Whenever "title" occurs in a line of the material, list that line.

(Input data)
□ □ □ □

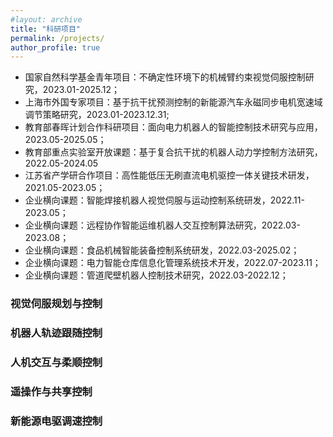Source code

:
 ```yaml
---
#layout: archive
title: "科研项目"
permalink: /projects/
author_profile: true
---
```


- 国家自然科学基金青年项目：不确定性环境下的机械臂约束视觉伺服控制研究，2023.01-2025.12；
- 上海市外国专家项目：基于抗干扰预测控制的新能源汽车永磁同步电机宽速域调节策略研究，2023.01-2023.12.31;
- 教育部春晖计划合作科研项目：面向电力机器人的智能控制技术研究与应用，2023.05-2025.05；
- 教育部重点实验室开放课题：基于复合抗干扰的机器人动力学控制方法研究，2022.05-2024.05
- 江苏省产学研合作项目：高性能低压无刷直流电机驱控一体关键技术研发，2021.05-2023.05；
- 企业横向课题：智能焊接机器人视觉伺服与运动控制系统研发，2022.11-2023.05；
- 企业横向课题：远程协作智能运维机器人交互控制算法研究，2022.03-2023.08；
- 企业横向课题：食品机械智能装备控制系统研发，2022.03-2025.02；
- 企业横向课题：电力智能仓库信息化管理系统技术开发，2022.07-2023.11；
- 企业横向课题：管道爬壁机器人控制技术研究，2022.03-2022.12；

### 视觉伺服规划与控制

### 机器人轨迹跟随控制

### 人机交互与柔顺控制

### 遥操作与共享控制

### 新能源电驱调速控制

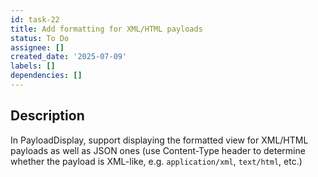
 ```yaml
---
id: task-22
title: Add formatting for XML/HTML payloads
status: To Do
assignee: []
created_date: '2025-07-09'
labels: []
dependencies: []
---
```


## Description

In PayloadDisplay, support displaying the formatted view for XML/HTML payloads as well as JSON ones (use Content-Type header to determine whether the payload is XML-like, e.g. `application/xml`, `text/html`, etc.)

□ □ □ □

(Exercise answer)
title: "科研项目"
title: Add formatting for XML/HTML payloads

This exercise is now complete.